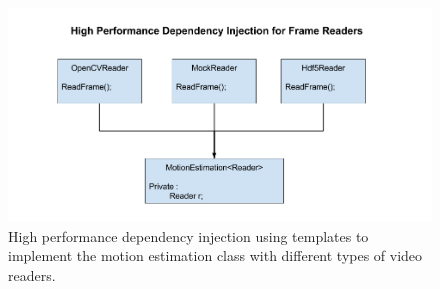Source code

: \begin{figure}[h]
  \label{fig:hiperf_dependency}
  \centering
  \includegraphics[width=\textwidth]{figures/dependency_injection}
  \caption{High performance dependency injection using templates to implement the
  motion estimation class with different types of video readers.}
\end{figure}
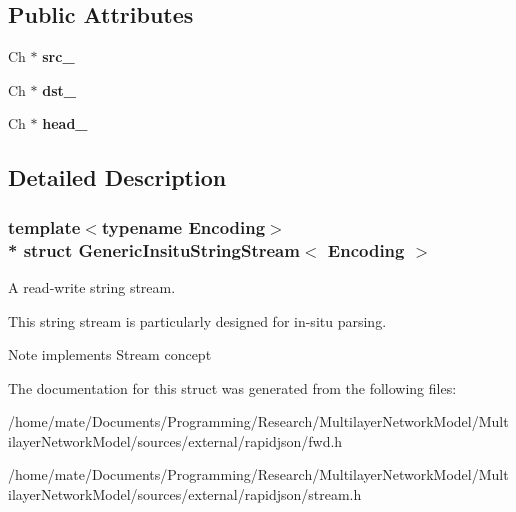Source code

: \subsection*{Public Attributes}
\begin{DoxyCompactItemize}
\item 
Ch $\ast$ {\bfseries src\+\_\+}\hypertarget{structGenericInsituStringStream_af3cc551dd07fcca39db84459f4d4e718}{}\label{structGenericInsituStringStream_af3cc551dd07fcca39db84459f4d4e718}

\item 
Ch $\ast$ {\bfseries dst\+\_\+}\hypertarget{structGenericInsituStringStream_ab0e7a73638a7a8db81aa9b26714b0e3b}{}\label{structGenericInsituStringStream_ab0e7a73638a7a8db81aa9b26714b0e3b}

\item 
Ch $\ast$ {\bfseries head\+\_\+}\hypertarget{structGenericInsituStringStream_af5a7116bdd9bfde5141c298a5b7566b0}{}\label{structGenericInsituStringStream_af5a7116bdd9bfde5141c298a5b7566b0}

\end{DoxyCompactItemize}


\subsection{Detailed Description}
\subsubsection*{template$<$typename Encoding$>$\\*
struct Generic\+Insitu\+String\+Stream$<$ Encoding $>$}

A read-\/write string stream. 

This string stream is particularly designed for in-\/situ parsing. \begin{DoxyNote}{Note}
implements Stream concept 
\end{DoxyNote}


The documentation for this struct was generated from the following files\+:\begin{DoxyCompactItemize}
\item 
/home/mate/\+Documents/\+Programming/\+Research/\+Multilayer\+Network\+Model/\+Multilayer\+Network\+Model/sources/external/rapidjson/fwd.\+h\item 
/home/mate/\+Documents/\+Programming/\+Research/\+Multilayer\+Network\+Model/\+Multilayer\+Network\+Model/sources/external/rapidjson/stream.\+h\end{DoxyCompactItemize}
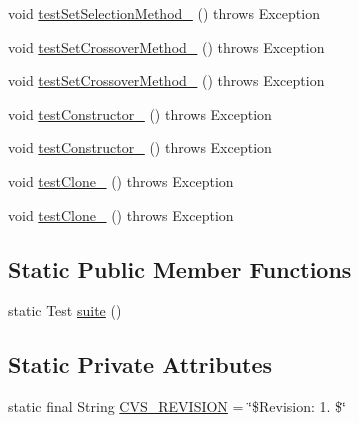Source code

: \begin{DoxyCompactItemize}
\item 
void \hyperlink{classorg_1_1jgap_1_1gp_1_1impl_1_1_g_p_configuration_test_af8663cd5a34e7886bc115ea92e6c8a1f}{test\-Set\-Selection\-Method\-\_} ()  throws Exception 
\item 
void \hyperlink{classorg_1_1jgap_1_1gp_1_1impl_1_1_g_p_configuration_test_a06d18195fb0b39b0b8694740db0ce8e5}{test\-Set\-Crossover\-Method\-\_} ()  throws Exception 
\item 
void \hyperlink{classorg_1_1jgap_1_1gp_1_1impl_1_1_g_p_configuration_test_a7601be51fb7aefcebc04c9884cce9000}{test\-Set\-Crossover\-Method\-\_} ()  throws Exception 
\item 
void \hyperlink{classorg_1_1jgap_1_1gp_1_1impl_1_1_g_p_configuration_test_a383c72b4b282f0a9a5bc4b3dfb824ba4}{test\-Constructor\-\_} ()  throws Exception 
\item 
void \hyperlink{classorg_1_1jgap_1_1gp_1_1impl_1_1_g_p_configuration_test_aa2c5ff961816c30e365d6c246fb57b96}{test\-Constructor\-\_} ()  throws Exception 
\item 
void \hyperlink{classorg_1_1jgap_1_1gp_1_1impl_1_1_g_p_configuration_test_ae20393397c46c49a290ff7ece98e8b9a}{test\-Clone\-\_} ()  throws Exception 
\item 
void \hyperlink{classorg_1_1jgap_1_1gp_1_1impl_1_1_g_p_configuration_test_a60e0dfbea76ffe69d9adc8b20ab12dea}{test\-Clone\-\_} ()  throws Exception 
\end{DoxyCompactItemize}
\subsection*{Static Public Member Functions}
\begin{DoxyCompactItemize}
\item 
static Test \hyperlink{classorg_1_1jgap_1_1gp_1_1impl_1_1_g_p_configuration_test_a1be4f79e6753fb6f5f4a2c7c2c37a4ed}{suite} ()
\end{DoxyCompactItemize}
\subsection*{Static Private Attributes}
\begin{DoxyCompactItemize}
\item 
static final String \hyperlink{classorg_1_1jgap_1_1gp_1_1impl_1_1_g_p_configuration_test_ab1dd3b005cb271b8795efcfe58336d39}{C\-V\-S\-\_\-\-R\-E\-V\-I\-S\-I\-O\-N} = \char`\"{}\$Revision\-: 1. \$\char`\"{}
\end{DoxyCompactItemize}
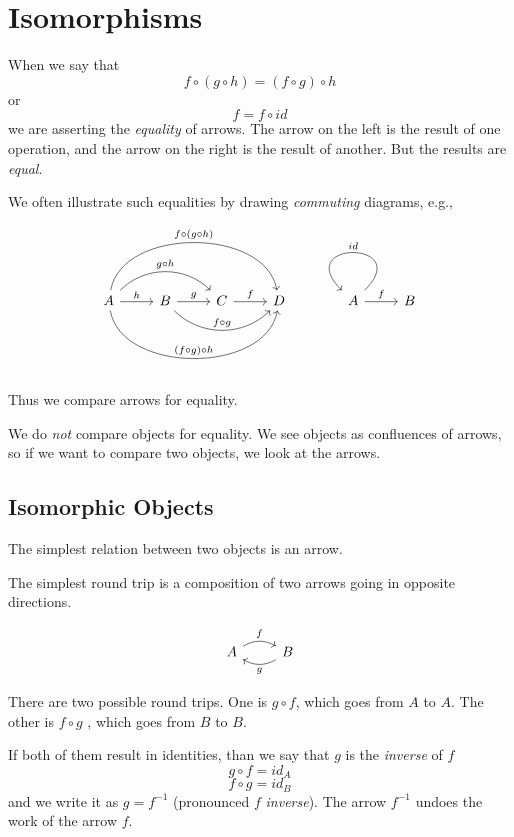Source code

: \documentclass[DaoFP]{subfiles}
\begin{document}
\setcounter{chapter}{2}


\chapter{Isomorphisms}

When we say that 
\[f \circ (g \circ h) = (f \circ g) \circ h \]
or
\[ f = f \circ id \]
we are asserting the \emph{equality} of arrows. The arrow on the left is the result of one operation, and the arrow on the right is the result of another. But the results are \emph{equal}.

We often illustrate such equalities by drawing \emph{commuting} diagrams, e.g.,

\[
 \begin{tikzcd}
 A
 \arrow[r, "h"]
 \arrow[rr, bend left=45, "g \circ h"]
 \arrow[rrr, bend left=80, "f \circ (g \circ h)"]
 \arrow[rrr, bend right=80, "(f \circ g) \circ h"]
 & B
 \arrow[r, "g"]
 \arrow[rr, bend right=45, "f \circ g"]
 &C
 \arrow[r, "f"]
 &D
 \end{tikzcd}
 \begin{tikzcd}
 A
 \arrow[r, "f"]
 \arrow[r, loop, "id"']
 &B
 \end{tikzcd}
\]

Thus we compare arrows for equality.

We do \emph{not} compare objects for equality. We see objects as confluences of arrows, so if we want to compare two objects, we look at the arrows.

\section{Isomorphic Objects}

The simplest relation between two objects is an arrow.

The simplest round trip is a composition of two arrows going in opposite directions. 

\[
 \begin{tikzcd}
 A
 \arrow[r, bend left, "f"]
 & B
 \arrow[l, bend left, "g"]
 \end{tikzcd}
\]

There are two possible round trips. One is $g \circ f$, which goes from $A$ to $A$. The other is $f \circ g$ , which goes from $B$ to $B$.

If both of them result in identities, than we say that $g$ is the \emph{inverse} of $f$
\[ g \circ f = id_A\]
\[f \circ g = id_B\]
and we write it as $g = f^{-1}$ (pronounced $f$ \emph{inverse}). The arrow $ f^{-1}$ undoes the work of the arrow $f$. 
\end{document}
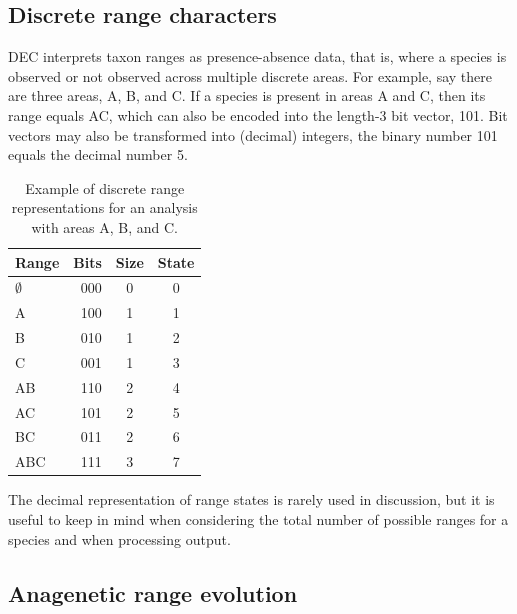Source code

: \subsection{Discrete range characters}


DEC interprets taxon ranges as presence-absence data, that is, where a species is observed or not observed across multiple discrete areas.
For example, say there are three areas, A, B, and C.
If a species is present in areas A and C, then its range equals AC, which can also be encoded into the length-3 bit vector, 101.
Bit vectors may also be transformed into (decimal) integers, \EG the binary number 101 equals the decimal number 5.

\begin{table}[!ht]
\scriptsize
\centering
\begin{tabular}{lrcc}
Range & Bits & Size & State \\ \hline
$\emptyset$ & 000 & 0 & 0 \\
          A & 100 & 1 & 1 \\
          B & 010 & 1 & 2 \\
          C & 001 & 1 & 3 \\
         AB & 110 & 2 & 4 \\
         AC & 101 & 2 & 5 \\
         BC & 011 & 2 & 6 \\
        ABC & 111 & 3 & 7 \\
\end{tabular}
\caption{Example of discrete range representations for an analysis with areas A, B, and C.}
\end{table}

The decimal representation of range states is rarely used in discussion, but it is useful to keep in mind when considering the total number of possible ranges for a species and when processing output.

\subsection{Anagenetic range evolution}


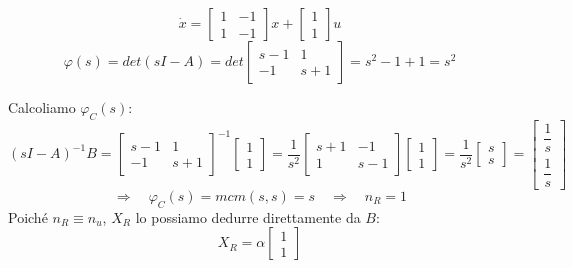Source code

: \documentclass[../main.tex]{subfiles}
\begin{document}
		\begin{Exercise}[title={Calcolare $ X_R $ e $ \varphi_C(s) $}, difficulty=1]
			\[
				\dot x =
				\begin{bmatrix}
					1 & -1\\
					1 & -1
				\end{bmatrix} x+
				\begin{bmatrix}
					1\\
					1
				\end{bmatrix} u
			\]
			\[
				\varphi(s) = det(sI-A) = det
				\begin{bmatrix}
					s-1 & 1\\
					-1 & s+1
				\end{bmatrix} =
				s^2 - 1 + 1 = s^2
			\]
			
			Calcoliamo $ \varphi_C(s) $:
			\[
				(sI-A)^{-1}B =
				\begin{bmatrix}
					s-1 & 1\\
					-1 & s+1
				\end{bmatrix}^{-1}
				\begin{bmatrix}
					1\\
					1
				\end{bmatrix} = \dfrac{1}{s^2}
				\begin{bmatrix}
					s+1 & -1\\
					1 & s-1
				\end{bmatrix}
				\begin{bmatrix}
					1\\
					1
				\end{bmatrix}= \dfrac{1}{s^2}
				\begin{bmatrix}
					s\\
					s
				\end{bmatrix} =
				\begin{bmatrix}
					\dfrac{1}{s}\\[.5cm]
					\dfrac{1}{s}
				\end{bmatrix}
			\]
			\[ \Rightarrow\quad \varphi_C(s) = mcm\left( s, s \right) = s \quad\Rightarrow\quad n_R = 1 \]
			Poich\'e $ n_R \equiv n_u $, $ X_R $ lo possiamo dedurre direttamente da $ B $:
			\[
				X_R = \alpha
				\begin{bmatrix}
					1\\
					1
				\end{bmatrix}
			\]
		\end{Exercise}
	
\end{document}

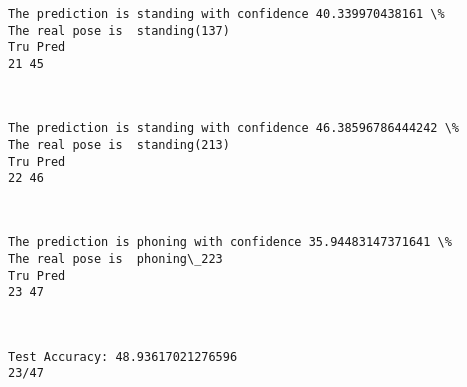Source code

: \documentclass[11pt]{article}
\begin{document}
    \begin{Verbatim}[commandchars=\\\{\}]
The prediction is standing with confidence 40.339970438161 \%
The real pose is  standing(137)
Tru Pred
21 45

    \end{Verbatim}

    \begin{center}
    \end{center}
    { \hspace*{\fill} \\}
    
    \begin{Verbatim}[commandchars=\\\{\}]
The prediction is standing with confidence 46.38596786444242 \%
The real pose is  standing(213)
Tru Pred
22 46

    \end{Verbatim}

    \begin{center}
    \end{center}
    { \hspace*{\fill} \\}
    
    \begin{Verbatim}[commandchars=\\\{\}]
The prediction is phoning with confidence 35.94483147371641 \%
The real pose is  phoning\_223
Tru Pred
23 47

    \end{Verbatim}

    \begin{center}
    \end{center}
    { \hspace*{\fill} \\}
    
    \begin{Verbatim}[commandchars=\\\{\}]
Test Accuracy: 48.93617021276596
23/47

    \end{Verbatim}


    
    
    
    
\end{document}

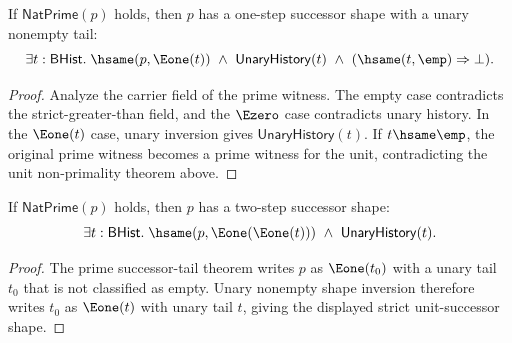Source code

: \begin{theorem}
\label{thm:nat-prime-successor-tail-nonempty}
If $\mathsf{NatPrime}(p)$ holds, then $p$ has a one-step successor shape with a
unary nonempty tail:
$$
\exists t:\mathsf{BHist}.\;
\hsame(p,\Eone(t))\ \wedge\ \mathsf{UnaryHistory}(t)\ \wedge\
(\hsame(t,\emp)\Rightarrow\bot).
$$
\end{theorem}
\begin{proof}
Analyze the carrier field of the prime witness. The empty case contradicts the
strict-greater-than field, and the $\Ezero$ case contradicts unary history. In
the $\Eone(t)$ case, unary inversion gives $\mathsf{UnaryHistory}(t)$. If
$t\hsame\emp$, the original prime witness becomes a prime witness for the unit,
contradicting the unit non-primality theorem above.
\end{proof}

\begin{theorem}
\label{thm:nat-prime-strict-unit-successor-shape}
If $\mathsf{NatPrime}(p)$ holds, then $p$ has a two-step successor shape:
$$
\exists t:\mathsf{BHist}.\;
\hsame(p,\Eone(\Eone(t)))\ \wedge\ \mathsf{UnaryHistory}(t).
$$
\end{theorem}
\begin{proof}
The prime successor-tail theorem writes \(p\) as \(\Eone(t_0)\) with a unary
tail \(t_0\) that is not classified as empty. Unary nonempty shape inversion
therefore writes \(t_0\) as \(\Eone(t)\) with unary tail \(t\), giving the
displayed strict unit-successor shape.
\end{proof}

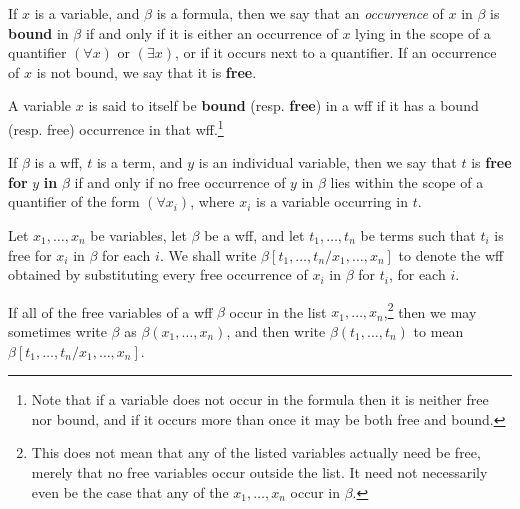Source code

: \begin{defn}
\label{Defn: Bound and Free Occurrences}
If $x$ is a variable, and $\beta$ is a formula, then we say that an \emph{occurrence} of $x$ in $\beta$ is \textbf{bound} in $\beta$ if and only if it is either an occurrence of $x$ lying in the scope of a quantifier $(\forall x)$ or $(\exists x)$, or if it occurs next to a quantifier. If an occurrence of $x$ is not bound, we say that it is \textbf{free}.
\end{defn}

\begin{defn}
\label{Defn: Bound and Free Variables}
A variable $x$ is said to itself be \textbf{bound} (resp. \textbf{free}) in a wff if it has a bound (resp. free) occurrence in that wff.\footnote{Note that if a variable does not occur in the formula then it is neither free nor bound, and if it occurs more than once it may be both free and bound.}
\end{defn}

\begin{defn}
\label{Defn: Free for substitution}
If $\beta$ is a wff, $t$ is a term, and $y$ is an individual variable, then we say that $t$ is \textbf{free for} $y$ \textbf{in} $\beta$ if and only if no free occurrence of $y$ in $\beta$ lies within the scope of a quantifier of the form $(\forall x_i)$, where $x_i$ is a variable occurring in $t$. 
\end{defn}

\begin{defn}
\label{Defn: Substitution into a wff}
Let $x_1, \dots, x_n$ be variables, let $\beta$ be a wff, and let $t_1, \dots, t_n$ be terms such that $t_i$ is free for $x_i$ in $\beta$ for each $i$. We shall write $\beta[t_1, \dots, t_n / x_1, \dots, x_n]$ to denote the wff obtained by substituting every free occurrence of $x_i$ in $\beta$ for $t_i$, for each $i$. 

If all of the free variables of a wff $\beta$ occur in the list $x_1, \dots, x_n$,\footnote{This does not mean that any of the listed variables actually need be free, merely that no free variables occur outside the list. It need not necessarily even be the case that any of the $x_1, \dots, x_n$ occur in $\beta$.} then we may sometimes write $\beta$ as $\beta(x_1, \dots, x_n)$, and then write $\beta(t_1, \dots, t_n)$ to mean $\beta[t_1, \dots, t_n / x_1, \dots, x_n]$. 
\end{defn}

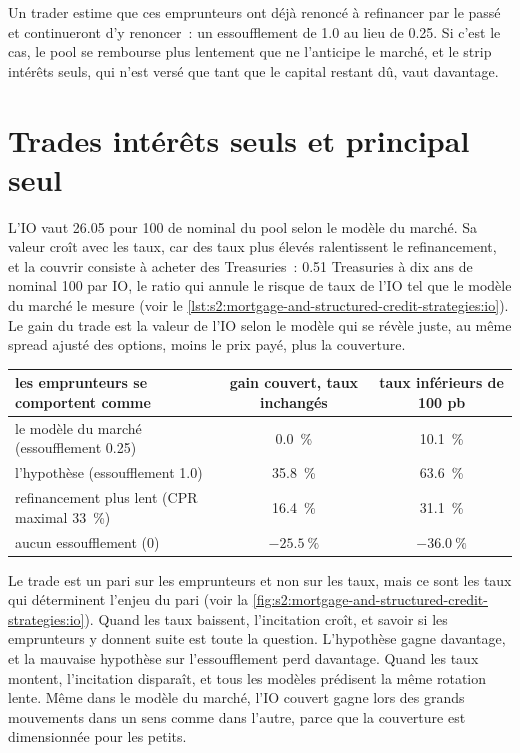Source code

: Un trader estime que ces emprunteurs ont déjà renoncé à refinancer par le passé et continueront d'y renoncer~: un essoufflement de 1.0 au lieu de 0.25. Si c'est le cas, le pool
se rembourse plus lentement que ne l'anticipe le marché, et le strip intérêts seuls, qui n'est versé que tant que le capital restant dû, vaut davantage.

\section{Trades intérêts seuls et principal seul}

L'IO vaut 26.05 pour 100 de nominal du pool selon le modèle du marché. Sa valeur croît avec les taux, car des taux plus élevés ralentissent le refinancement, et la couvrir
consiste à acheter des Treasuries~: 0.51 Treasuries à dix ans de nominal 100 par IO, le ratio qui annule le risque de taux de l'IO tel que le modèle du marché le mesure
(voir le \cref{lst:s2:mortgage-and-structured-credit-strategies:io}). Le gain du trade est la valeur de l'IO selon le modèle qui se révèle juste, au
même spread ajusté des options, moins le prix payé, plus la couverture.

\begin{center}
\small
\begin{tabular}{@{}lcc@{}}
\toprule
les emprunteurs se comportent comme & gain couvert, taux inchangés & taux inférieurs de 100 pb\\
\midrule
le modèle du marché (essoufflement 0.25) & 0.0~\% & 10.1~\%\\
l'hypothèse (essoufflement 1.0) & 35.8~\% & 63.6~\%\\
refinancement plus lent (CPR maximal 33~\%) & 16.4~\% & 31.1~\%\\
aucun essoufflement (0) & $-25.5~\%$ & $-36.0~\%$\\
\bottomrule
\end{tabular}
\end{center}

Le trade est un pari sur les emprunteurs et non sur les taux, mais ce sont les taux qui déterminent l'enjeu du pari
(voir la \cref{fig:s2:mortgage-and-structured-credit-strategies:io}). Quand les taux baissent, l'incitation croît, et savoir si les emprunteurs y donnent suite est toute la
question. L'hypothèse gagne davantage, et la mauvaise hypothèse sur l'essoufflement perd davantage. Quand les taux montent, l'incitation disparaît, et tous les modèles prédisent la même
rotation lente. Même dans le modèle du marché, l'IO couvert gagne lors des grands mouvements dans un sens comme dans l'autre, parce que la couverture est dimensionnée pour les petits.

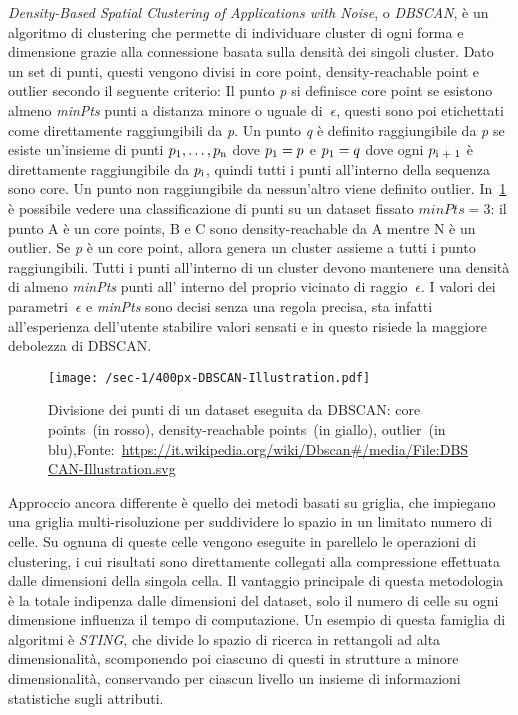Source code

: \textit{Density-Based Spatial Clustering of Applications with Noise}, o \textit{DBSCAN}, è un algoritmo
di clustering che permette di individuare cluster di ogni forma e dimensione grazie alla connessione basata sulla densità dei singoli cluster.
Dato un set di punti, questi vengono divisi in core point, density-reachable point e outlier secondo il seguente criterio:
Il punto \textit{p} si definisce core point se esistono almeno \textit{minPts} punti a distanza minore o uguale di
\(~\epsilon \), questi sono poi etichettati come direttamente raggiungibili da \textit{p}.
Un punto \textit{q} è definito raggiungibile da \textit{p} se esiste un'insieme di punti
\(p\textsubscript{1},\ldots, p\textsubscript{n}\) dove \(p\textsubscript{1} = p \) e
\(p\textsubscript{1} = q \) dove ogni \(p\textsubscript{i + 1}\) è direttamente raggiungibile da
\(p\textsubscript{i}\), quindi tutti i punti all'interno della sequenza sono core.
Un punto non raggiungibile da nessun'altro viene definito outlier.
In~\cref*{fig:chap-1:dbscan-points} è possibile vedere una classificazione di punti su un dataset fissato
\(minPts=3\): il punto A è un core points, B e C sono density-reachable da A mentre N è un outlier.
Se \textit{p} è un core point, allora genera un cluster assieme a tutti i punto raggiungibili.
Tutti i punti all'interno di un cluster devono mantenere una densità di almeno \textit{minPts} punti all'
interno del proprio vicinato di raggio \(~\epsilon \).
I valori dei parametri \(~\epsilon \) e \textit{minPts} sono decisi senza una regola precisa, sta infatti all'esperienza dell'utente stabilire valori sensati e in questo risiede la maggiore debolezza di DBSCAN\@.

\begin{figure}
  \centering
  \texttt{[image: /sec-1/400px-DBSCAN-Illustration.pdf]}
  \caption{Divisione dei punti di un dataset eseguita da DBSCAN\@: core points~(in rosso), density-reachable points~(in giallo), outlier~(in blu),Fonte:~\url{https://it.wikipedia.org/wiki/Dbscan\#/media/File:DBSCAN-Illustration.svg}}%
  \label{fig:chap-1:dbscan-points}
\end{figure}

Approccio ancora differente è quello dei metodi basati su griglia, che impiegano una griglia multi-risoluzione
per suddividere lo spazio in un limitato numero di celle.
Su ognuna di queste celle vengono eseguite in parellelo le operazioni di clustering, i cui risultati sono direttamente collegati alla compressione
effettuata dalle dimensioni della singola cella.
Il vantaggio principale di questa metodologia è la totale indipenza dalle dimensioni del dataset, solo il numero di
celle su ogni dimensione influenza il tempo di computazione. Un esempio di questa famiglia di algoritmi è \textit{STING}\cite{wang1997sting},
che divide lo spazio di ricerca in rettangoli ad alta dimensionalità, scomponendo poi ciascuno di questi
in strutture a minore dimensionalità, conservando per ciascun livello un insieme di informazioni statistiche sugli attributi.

## [Problem requirements]
In the records, which lines use the word "raggiungibili"? Report them.

## [Written reply]
\(~\epsilon \), questi sono poi etichettati come direttamente raggiungibili da \textit{p}.
Se \textit{p} è un core point, allora genera un cluster assieme a tutti i punto raggiungibili.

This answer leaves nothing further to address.